The smart move is hybrid: mechanical and repetitive work → local (free and private); hard, ambiguous or critical work → paid (pay for real intelligence).

If a mistake is caught fast and fixed easily, go local. If a mistake costs money, reputation or security, pay for quality.

def choose_model(task):
    if task["risk"] == "high":
        return "paid"
    if task["type"] in {"summary", "classification", "rewrite", "extraction"}:
        return "local"
    if task["tokens"] > 8000:
        return "local"
    return "paid"

About 80% of daily queries fall into "local" and are solved for free. Only the hard 20% reaches the paid model. That's where the real saving is.
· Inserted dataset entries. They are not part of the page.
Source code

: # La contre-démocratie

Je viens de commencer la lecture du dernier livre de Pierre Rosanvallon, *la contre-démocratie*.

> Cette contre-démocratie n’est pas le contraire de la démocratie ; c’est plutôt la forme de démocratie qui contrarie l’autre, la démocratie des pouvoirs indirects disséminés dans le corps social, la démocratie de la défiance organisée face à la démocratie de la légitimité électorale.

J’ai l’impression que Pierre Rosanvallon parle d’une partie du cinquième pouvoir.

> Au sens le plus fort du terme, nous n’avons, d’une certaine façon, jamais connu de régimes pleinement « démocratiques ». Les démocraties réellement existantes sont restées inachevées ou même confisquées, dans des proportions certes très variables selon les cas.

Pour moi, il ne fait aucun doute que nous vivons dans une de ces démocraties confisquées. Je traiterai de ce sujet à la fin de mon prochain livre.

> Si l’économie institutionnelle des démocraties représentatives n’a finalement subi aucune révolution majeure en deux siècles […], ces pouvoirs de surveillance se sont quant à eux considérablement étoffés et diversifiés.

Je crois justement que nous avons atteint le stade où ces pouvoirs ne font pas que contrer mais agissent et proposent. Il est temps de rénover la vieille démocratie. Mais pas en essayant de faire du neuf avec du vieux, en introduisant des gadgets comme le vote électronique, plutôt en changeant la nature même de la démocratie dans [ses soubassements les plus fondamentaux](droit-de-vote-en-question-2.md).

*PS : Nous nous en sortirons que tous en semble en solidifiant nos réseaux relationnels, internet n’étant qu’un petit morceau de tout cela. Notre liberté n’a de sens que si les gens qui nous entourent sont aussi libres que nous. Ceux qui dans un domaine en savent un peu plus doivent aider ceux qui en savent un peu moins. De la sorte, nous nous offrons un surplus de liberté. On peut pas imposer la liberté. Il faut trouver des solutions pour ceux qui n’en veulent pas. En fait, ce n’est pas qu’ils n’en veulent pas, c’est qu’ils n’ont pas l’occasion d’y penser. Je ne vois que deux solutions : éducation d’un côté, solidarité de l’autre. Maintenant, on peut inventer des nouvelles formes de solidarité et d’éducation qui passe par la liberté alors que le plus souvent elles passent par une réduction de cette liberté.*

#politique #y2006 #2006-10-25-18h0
9. How much do you really save?

Think of someone using AI intensively: premium subscriptions, API calls in automations... easily around 200 € a month. Per year:

Annual cost comparison between paid AI and local AI
Annual cost comparison between paid AI and local AI
Paid AI (intensive use):   ~200 €/month  ->  ~2,400 €/year
Local AI:                  power + already-amortized machine  ->  ~0 €

Not magic: the machine and the electricity cost money. But if you already have a decent laptop, moving a big chunk of your tasks to local costs almost nothing extra, and the saving compounds every month.
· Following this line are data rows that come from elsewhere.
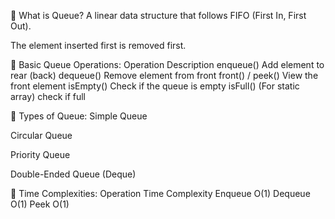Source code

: 🔹 What is Queue?
A linear data structure that follows FIFO (First In, First Out).

The element inserted first is removed first.

🔹 Basic Queue Operations:
Operation Description
enqueue() Add element to rear (back)
dequeue() Remove element from front
front() / peek() View the front element
isEmpty() Check if the queue is empty
isFull() (For static array) check if full

🔹 Types of Queue:
Simple Queue

Circular Queue

Priority Queue

Double-Ended Queue (Deque)

🔹 Time Complexities:
Operation Time Complexity
Enqueue O(1)
Dequeue O(1)
Peek O(1)
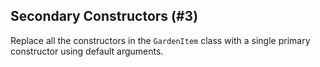 ## Secondary Constructors (#3)

Replace all the constructors in the `GardenItem` class with a single primary
constructor using default arguments.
There's a second saving that never shows on the invoice: privacy. Your contracts, client data and code never leave your machine. With the EU AI Act tightening on high-risk systems from August 2026, for sectors like legal, health or banking this stops being a nice extra and becomes a requirement.
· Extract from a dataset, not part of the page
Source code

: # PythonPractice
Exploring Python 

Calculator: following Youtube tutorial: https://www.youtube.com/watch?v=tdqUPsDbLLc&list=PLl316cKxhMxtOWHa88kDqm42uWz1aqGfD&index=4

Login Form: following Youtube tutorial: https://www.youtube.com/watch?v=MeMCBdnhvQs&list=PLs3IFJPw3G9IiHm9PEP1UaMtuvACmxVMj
Three columns to track: cost (drops to near zero), privacy (your data stays home) and quality (plenty for daily work; escalate the hard stuff to paid). The best of both worlds.

10. Extras

  • Give it personality with a Modelfile (fixed system prompt + temperature), then ollama create mi-asistente -f Modelfile.
  • It also reads images: models like gemma3:4b accept screenshots to summarize or extract text, all local.
  • Measure with your tasks, not benchmarks: 20 real examples beat any ranking.
  • Keep it running: Ollama can stay in the background so your assistant is always ready, and it still works offline.

11. Full setup

  1. Ollama installed.
  2. A model that fits your RAM (qwen3:8b if you have 16 GB and want just one).
  3. Open WebUI for your private ChatGPT in the browser.
  4. The local API wired to your scripts in two lines.
  5. A hybrid router sending easy tasks local and hard ones to paid.
  6. Monthly measurement of cost, privacy and quality.

You get an AI that is truly yours: fast, private, no token counter, built in one afternoon. Not giving up paid AI, just not paying for what doesn't need it.

That, in the end, is the idea behind this whole site: let AI work for you without emptying your wallet.